Submitted to: Soil Science
Publication Type: Peer Reviewed Journal
Publication Acceptance Date: June 20, 1999
Publication Date: October 1, 2000
Interpretive Summary: This research describes an improved method to estimate saturated hydraulic conductivity using soil porosity, an easily measured soil property, and an index of soil pore size distribution. The soil pore size distribution can be easily estimated from soil survey data. Understanding the process of water infiltration into soil is important to be able to predict soil erosion, runoff of water and chemicals from soil, water availability to plants, movement of chemicals to groundwater, a salt leaching, and groundwater recharge. An important soil parameter is the conductivity of soil to water, the soil hydraulic conductivity. Researchers and agricultural managers who need to be able to predict infiltration must have estimates of saturated hydraulic conductivity (KSAT) including the range of values they can expect. Unfortunately, soil hydraulic conductivity can be expensive to measure. A commonly used relationship to estimate KSAT relates saturated conductivity (KSAT) to the product of a coefficient (B) and porosity raised to a power (n). Our objective was to determine how and whether B and n are related to parameters which describe the release of water from soil, as suction is applied. We applied a neural network technique to explore the relationships among the parameters. We found useful relationships among the parameters which will allow us to better estimate saturated soil hydraulic conductivity from easily measured soil properties. This improved method of estimating soil hydraulic conductivity will make it easier for agricultural managers to obtain realistic values of hydraulic conductivity in order to predict infiltration.

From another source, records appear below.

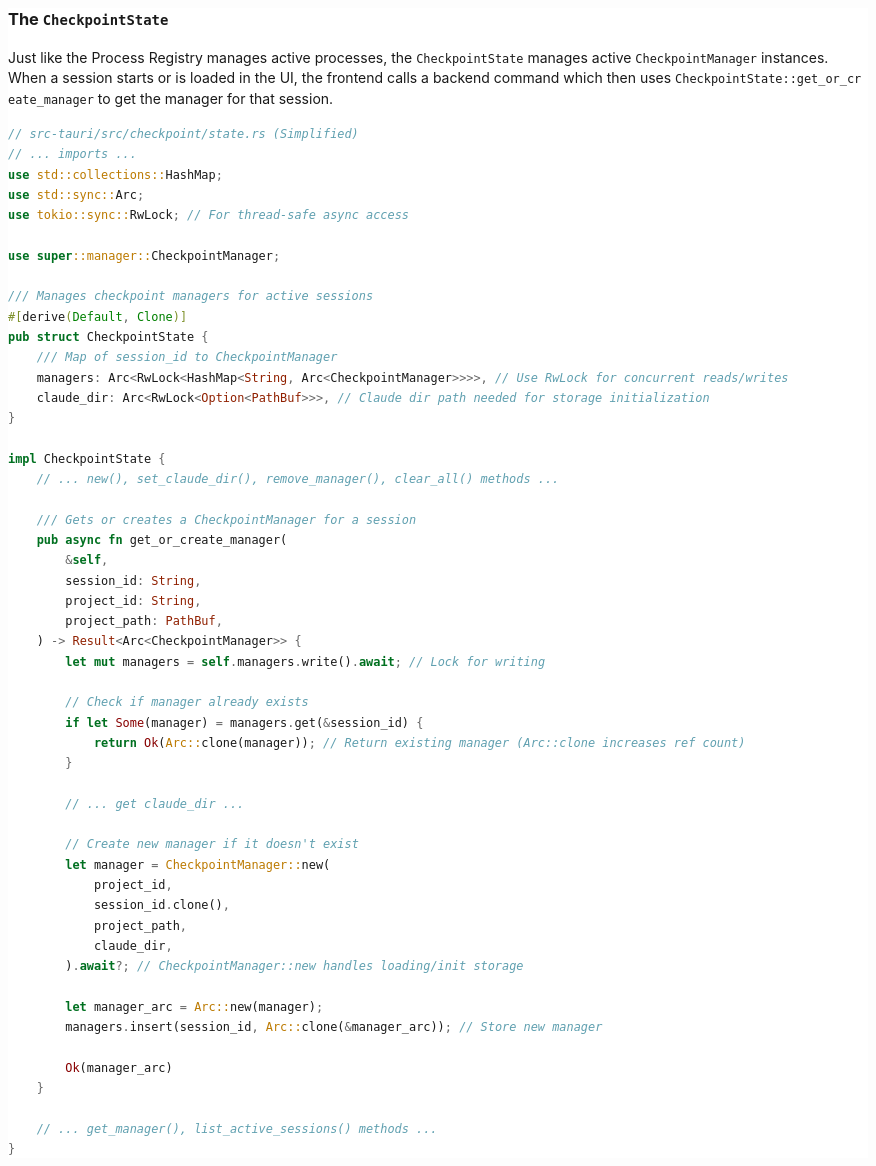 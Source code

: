 ### The `CheckpointState`

Just like the Process Registry manages active processes, the `CheckpointState` manages active `CheckpointManager` instances. When a session starts or is loaded in the UI, the frontend calls a backend command which then uses `CheckpointState::get_or_create_manager` to get the manager for that session.

```rust
// src-tauri/src/checkpoint/state.rs (Simplified)
// ... imports ...
use std::collections::HashMap;
use std::sync::Arc;
use tokio::sync::RwLock; // For thread-safe async access

use super::manager::CheckpointManager;

/// Manages checkpoint managers for active sessions
#[derive(Default, Clone)]
pub struct CheckpointState {
    /// Map of session_id to CheckpointManager
    managers: Arc<RwLock<HashMap<String, Arc<CheckpointManager>>>>, // Use RwLock for concurrent reads/writes
    claude_dir: Arc<RwLock<Option<PathBuf>>>, // Claude dir path needed for storage initialization
}

impl CheckpointState {
    // ... new(), set_claude_dir(), remove_manager(), clear_all() methods ...

    /// Gets or creates a CheckpointManager for a session
    pub async fn get_or_create_manager(
        &self,
        session_id: String,
        project_id: String,
        project_path: PathBuf,
    ) -> Result<Arc<CheckpointManager>> {
        let mut managers = self.managers.write().await; // Lock for writing

        // Check if manager already exists
        if let Some(manager) = managers.get(&session_id) {
            return Ok(Arc::clone(manager)); // Return existing manager (Arc::clone increases ref count)
        }

        // ... get claude_dir ...

        // Create new manager if it doesn't exist
        let manager = CheckpointManager::new(
            project_id,
            session_id.clone(),
            project_path,
            claude_dir,
        ).await?; // CheckpointManager::new handles loading/init storage

        let manager_arc = Arc::new(manager);
        managers.insert(session_id, Arc::clone(&manager_arc)); // Store new manager
        
        Ok(manager_arc)
    }

    // ... get_manager(), list_active_sessions() methods ...
}
```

The modified Kozeny-Carman equation relates saturated conductivity (Ks) to the product of a coefficient (B) and porosity raised to a power (n). Various studies have reported different values of B and n which are found in different data sets. Our objective was to determine whether and how B and n are related to Brooks-Corey's air entry pressure hb and pore distribution index. The Southern region soil hydro logic database of ca. had 500 samples explored. All soils had contents of both silt and clay less than 70%. Neural networks were used to relate B and n to bubbling pressure (hb) and lambda, and a genetic algorithm was applied to find weights in neural networks. Dependencies of B and n on hb and lambda had similar shapes. Values of B and n were almost constant for values of the lambda greater than one, and were close to 950 cm day-1 and 2.5, respectively. As the values of the lambda decreased from one to zero, values of B and n decreased. The larger the air-entry pressure, the steeper the decrease in B and n was. The results of this study will help improve the accuracy of KS estimation from porosity.